- **What the task asks**:
For the word "окружения", return each line of the data in which it occurs.
+===+
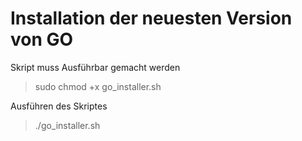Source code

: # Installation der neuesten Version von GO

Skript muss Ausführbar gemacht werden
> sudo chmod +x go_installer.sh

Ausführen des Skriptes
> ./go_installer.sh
+===+
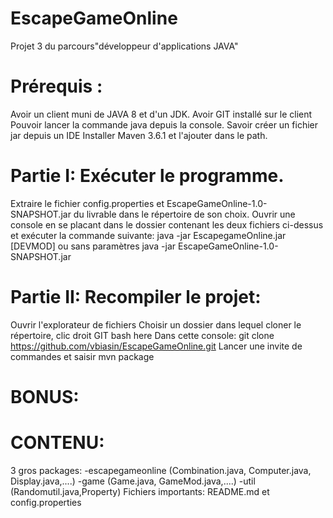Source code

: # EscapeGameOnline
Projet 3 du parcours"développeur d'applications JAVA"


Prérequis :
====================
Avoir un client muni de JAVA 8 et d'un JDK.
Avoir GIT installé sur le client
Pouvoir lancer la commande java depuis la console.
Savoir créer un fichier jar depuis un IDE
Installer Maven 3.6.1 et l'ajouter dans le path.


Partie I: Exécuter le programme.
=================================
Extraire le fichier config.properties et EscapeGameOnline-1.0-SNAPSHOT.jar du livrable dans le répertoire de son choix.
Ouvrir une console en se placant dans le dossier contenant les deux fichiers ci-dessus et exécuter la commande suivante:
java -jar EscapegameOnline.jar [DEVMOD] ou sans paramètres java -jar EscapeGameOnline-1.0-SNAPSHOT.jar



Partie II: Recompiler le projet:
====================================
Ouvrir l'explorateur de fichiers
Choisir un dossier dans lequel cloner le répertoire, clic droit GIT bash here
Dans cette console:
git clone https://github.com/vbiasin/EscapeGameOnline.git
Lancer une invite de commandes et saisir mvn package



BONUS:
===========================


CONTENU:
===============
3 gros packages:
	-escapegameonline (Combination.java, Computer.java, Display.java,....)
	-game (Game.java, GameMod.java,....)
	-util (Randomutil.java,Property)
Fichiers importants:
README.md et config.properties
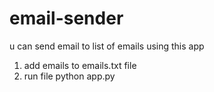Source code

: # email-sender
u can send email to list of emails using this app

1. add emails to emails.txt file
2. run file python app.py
+===+
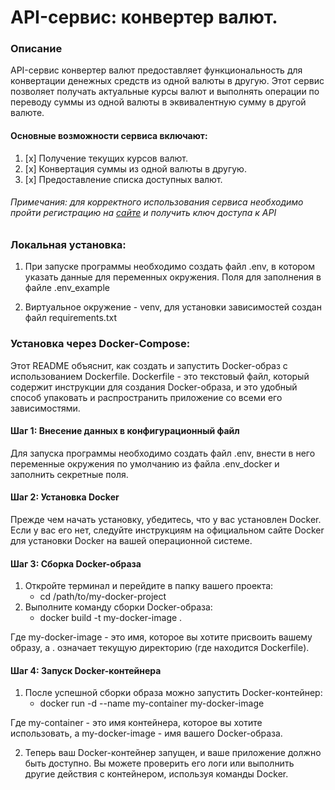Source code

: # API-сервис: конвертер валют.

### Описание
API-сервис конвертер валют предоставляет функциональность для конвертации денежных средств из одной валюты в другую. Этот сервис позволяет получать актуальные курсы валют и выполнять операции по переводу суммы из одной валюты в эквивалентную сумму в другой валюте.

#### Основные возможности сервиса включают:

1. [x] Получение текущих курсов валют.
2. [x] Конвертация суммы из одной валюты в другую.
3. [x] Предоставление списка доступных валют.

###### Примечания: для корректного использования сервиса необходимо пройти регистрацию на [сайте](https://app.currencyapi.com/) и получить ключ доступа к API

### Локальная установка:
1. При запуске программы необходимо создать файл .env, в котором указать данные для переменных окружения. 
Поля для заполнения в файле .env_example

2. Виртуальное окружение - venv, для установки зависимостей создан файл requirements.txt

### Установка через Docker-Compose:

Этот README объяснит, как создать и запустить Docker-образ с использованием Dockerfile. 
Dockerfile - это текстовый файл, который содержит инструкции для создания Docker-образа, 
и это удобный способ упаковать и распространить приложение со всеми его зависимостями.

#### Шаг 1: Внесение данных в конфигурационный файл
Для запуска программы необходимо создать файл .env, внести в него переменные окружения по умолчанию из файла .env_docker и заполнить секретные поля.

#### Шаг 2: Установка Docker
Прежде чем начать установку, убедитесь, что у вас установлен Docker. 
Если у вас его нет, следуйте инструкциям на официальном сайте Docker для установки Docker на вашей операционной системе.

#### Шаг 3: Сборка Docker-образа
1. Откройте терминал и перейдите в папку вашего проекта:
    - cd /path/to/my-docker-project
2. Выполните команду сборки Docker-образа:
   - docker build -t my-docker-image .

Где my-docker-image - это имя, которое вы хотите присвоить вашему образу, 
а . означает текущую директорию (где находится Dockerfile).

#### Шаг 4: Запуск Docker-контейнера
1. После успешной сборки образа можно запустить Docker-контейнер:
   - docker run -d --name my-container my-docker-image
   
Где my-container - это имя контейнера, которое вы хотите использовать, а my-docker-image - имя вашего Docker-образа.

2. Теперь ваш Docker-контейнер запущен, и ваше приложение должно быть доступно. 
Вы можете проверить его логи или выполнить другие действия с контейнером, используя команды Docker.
+===+
- **Solved problem**:
1. При запуске программы необходимо создать файл .env, в котором указать данные для переменных окружения. 
Для запуска программы необходимо создать файл .env, внести в него переменные окружения по умолчанию из файла .env_docker и заполнить секретные поля.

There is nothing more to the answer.